**INSTRUCTIONS TO FOLLOW:** In the copy you make, keep each entry exactly as it is and leave out all images.

Start of INFORMATION SHOWN

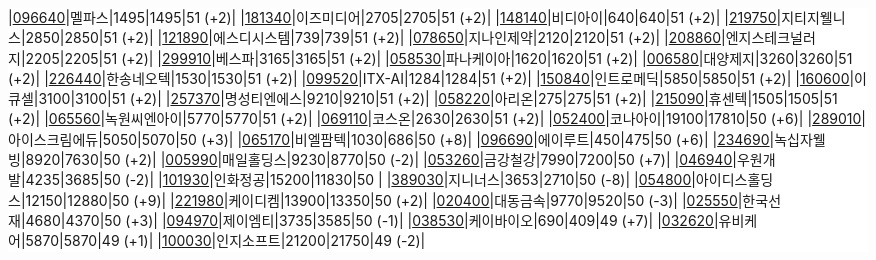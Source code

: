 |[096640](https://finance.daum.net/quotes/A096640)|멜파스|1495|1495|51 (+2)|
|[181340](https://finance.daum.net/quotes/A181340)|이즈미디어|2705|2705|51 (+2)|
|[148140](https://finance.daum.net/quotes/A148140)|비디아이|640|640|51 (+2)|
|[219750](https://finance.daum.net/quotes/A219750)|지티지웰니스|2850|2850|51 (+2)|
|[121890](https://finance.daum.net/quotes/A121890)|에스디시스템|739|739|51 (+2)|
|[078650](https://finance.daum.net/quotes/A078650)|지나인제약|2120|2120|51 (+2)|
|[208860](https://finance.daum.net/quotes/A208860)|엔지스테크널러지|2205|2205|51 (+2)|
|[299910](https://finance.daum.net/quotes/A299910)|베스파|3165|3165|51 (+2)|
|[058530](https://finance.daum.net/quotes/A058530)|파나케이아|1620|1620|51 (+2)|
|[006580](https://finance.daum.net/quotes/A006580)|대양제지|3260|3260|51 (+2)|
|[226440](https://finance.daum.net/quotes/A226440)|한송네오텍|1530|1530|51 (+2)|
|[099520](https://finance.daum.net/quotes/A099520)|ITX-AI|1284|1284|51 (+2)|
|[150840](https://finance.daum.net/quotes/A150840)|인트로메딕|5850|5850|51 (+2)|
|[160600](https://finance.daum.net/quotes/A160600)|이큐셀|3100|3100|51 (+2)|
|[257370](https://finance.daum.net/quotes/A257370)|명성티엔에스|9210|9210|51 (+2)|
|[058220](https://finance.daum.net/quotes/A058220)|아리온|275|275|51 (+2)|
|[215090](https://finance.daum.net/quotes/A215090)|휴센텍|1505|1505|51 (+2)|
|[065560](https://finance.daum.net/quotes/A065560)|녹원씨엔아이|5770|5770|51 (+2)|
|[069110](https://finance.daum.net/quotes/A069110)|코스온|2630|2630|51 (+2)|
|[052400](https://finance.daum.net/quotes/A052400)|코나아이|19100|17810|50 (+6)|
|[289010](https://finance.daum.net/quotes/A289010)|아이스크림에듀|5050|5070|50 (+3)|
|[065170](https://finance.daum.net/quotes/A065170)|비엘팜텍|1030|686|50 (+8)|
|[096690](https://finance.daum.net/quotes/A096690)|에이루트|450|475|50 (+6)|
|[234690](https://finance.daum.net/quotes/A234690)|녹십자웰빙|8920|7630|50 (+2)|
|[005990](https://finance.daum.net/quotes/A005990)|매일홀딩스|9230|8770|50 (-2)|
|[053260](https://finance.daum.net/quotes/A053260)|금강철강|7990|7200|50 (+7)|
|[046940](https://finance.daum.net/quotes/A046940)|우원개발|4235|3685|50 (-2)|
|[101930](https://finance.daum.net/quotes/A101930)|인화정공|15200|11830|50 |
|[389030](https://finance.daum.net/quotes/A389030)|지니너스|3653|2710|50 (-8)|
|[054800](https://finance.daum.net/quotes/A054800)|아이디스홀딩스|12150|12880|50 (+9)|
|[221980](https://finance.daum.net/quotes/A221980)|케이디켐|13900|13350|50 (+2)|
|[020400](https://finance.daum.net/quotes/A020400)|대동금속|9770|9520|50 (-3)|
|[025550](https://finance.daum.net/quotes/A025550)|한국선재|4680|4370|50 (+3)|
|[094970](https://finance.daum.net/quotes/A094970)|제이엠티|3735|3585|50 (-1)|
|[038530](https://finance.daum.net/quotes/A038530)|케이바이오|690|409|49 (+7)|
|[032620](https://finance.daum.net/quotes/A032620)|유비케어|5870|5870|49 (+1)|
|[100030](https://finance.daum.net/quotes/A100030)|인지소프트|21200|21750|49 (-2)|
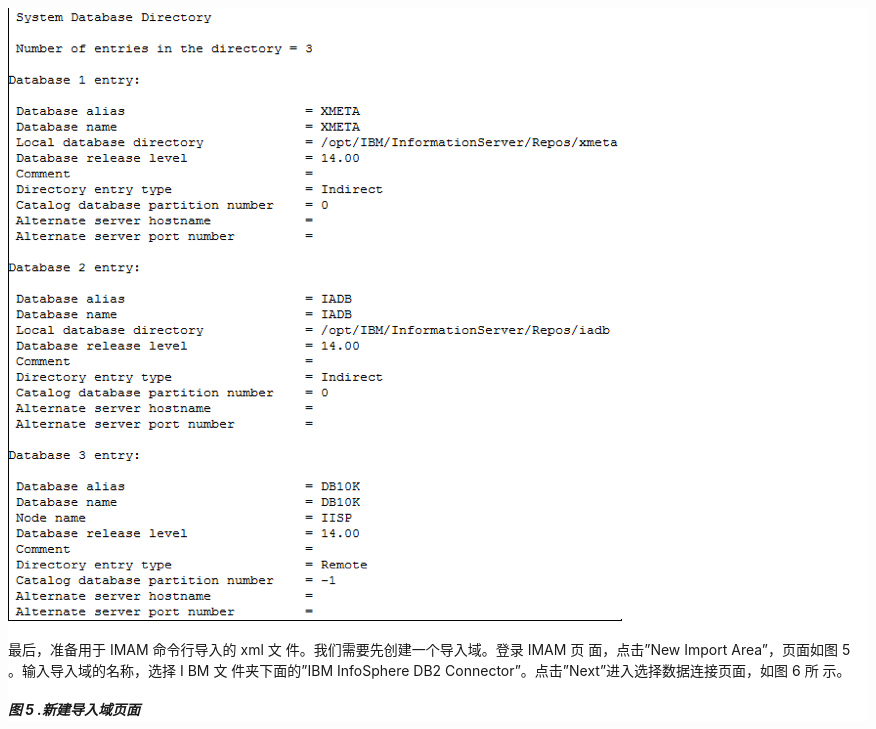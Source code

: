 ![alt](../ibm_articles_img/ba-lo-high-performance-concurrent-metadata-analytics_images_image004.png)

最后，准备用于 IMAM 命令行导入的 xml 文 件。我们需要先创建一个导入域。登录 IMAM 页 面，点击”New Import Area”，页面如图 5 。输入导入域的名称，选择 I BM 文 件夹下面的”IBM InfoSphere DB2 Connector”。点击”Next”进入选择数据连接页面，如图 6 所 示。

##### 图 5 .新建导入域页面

End of INFORMATION SHOWN

**EXERCISE RESULT:**
Source code

: |[096640](https://finance.daum.net/quotes/A096640)|멜파스|1495|1495|51 (+2)|
|[181340](https://finance.daum.net/quotes/A181340)|이즈미디어|2705|2705|51 (+2)|
|[148140](https://finance.daum.net/quotes/A148140)|비디아이|640|640|51 (+2)|
|[219750](https://finance.daum.net/quotes/A219750)|지티지웰니스|2850|2850|51 (+2)|
|[121890](https://finance.daum.net/quotes/A121890)|에스디시스템|739|739|51 (+2)|
|[078650](https://finance.daum.net/quotes/A078650)|지나인제약|2120|2120|51 (+2)|
|[208860](https://finance.daum.net/quotes/A208860)|엔지스테크널러지|2205|2205|51 (+2)|
|[299910](https://finance.daum.net/quotes/A299910)|베스파|3165|3165|51 (+2)|
|[058530](https://finance.daum.net/quotes/A058530)|파나케이아|1620|1620|51 (+2)|
|[006580](https://finance.daum.net/quotes/A006580)|대양제지|3260|3260|51 (+2)|
|[226440](https://finance.daum.net/quotes/A226440)|한송네오텍|1530|1530|51 (+2)|
|[099520](https://finance.daum.net/quotes/A099520)|ITX-AI|1284|1284|51 (+2)|
|[150840](https://finance.daum.net/quotes/A150840)|인트로메딕|5850|5850|51 (+2)|
|[160600](https://finance.daum.net/quotes/A160600)|이큐셀|3100|3100|51 (+2)|
|[257370](https://finance.daum.net/quotes/A257370)|명성티엔에스|9210|9210|51 (+2)|
|[058220](https://finance.daum.net/quotes/A058220)|아리온|275|275|51 (+2)|
|[215090](https://finance.daum.net/quotes/A215090)|휴센텍|1505|1505|51 (+2)|
|[065560](https://finance.daum.net/quotes/A065560)|녹원씨엔아이|5770|5770|51 (+2)|
|[069110](https://finance.daum.net/quotes/A069110)|코스온|2630|2630|51 (+2)|
|[052400](https://finance.daum.net/quotes/A052400)|코나아이|19100|17810|50 (+6)|
|[289010](https://finance.daum.net/quotes/A289010)|아이스크림에듀|5050|5070|50 (+3)|
|[065170](https://finance.daum.net/quotes/A065170)|비엘팜텍|1030|686|50 (+8)|
|[096690](https://finance.daum.net/quotes/A096690)|에이루트|450|475|50 (+6)|
|[234690](https://finance.daum.net/quotes/A234690)|녹십자웰빙|8920|7630|50 (+2)|
|[005990](https://finance.daum.net/quotes/A005990)|매일홀딩스|9230|8770|50 (-2)|
|[053260](https://finance.daum.net/quotes/A053260)|금강철강|7990|7200|50 (+7)|
|[046940](https://finance.daum.net/quotes/A046940)|우원개발|4235|3685|50 (-2)|
|[101930](https://finance.daum.net/quotes/A101930)|인화정공|15200|11830|50 |
|[389030](https://finance.daum.net/quotes/A389030)|지니너스|3653|2710|50 (-8)|
|[054800](https://finance.daum.net/quotes/A054800)|아이디스홀딩스|12150|12880|50 (+9)|
|[221980](https://finance.daum.net/quotes/A221980)|케이디켐|13900|13350|50 (+2)|
|[020400](https://finance.daum.net/quotes/A020400)|대동금속|9770|9520|50 (-3)|
|[025550](https://finance.daum.net/quotes/A025550)|한국선재|4680|4370|50 (+3)|
|[094970](https://finance.daum.net/quotes/A094970)|제이엠티|3735|3585|50 (-1)|
|[038530](https://finance.daum.net/quotes/A038530)|케이바이오|690|409|49 (+7)|
|[032620](https://finance.daum.net/quotes/A032620)|유비케어|5870|5870|49 (+1)|
|[100030](https://finance.daum.net/quotes/A100030)|인지소프트|21200|21750|49 (-2)|
Source code

: ![alt](../ibm_articles_img/ba-lo-high-performance-concurrent-metadata-analytics_images_image004.png)

最后，准备用于 IMAM 命令行导入的 xml 文 件。我们需要先创建一个导入域。登录 IMAM 页 面，点击”New Import Area”，页面如图 5 。输入导入域的名称，选择 I BM 文 件夹下面的”IBM InfoSphere DB2 Connector”。点击”Next”进入选择数据连接页面，如图 6 所 示。

##### 图 5 .新建导入域页面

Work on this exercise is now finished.